I mean look, when we were prepping example one for me was really, it was right top of mind. I have a gentleman that I know pretty well. I wouldn’t say friends but definitely colleagues. Somebody that I’ve worked relatively closely with for a number of years, high qualified gentlemen, senior leadership type of like on the cusp of that.
That like role and just not an easy person to get in anywhere just because of like where the market is for that right now. Like as hot as the market is for like the mid to mid senior, it’s super competitive at the highest levels. And you know, I got him an intro and dude misses the first call and then
three to four minutes into actually connecting with another one of my really good colleagues, like went right into like what’s in it for me?
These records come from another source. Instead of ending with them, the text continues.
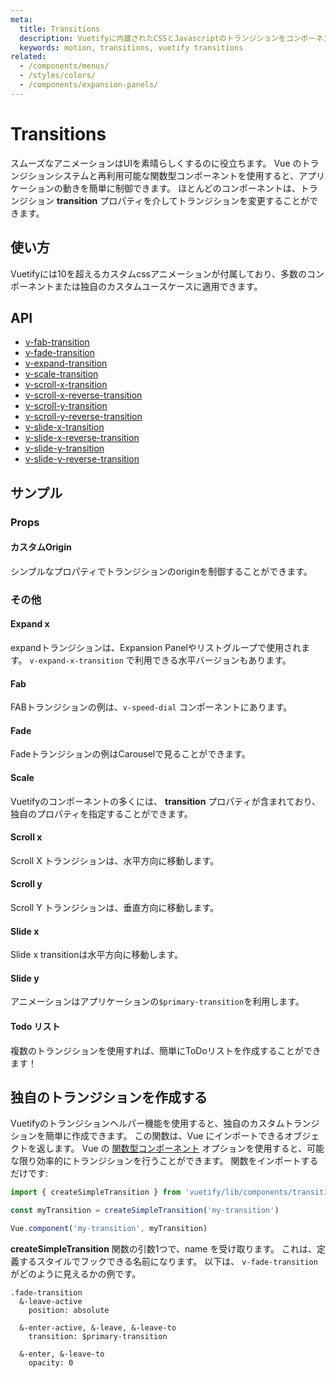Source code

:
 ```yaml
---
meta:
  title: Transitions
  description: Vuetifyに内蔵されたCSSとJavascriptのトランジションをコンポーネント内で利用します。
  keywords: motion, transitions, vuetify transitions
related:
  - /components/menus/
  - /styles/colors/
  - /components/expansion-panels/
---
```


# Transitions

スムーズなアニメーションはUIを素晴らしくするのに役立ちます。 Vue のトランジションシステムと再利用可能な関数型コンポーネントを使用すると、アプリケーションの動きを簡単に制御できます。 ほとんどのコンポーネントは、トランジション **transition** プロパティを介してトランジションを変更することができます。

<entry-ad />

## 使い方

Vuetifyには10を超えるカスタムcssアニメーションが付属しており、多数のコンポーネントまたは独自のカスタムユースケースに適用できます。

<example file="transitions/usage" />

## API

- [v-fab-transition](/api/v-fab-transition)
- [v-fade-transition](/api/v-fade-transition)
- [v-expand-transition](/api/v-expand-transition)
- [v-scale-transition](/api/v-scale-transition)
- [v-scroll-x-transition](/api/v-scroll-x-transition)
- [v-scroll-x-reverse-transition](/api/v-scroll-x-reverse-transition)
- [v-scroll-y-transition](/api/v-scroll-y-transition)
- [v-scroll-y-reverse-transition](/api/v-scroll-y-reverse-transition)
- [v-slide-x-transition](/api/v-slide-x-transition)
- [v-slide-x-reverse-transition](/api/v-slide-x-reverse-transition)
- [v-slide-y-transition](/api/v-slide-y-transition)
- [v-slide-y-reverse-transition](/api/v-slide-y-reverse-transition)

<inline-api page="styles/transitions" />

## サンプル

### Props

#### カスタムOrigin

シンプルなプロパティでトランジションのoriginを制御することができます。

<example file="transitions/prop-custom-origin" />

### その他

#### Expand x

expandトランジションは、Expansion Panelやリストグループで使用されます。 `v-expand-x-transition` で利用できる水平バージョンもあります。

<example file="transitions/misc-expand-x" />

#### Fab

FABトランジションの例は、`v-speed-dial` コンポーネントにあります。

<example file="transitions/misc-fab" />

#### Fade

Fadeトランジションの例はCarouselで見ることができます。

<example file="transitions/misc-fade" />

#### Scale

Vuetifyのコンポーネントの多くには、 **transition** プロパティが含まれており、独自のプロパティを指定することができます。

<example file="transitions/misc-scale" />

#### Scroll x

Scroll X トランジションは、水平方向に移動します。

<example file="transitions/misc-scroll-x" />

#### Scroll y

Scroll Y トランジションは、垂直方向に移動します。

<example file="transitions/misc-scroll-y" />

#### Slide x

Slide x transitionは水平方向に移動します。

<example file="transitions/misc-slide-x" />

#### Slide y

アニメーションはアプリケーションの`$primary-transition`を利用します。

<example file="transitions/misc-slide-y" />

#### Todo リスト

複数のトランジションを使用すれば、簡単にToDoリストを作成することができます！

<example file="transitions/misc-todo" />

## 独自のトランジションを作成する

Vuetifyのトランジションヘルパー機能を使用すると、独自のカスタムトランジションを簡単に作成できます。 この関数は、Vue にインポートできるオブジェクトを返します。 Vue の [関数型コンポーネント](https://jp.vuejs.org/v2/guide/render-function.html#%E9%96%A2%E6%95%B0%E5%9E%8B%E3%82%B3%E3%83%B3%E3%83%9D%E3%83%BC%E3%83%8D%E3%83%B3%E3%83%88) オプションを使用すると、可能な限り効率的にトランジションを行うことができます。 関数をインポートするだけです:

```js
import { createSimpleTransition } from 'vuetify/lib/components/transitions/createTransition'

const myTransition = createSimpleTransition('my-transition')

Vue.component('my-transition', myTransition)
```

**createSimpleTransition** 関数の引数1つで、name を受け取ります。 これは、定義するスタイルでフックできる名前になります。 以下は、 `v-fade-transition` がどのように見えるかの例です。

```stylus
.fade-transition
  &-leave-active
    position: absolute

  &-enter-active, &-leave, &-leave-to
    transition: $primary-transition

  &-enter, &-leave-to
    opacity: 0
```

<backmatter />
I.e what’s the comp? What’s the equity? Like tell me how you’re going to scratch my back within like that first 15 seconds, 15, 20 seconds. It was like, Oh God.
Yeah, another common one, this is one we see, I’ve heard this story probably a million times. It’s like if someone refers somebody in, the question they get asked, so what do you know about us? What intrigues you about us? Then they were like, “Well Susie says, it’s a great place to work.”
It’s like your first answer, there’s like a assumptiveness like an obnoxious assumptiveness that you don’t need to really give good answers. You can just name drop before they’ve even decided if they want you. You could feel – people sometimes feel like they’ve got like the upper hand in this kind of scenarios and sometimes we see people who don’t do as much research as they should either before they talk to a recruiter or hiring manager.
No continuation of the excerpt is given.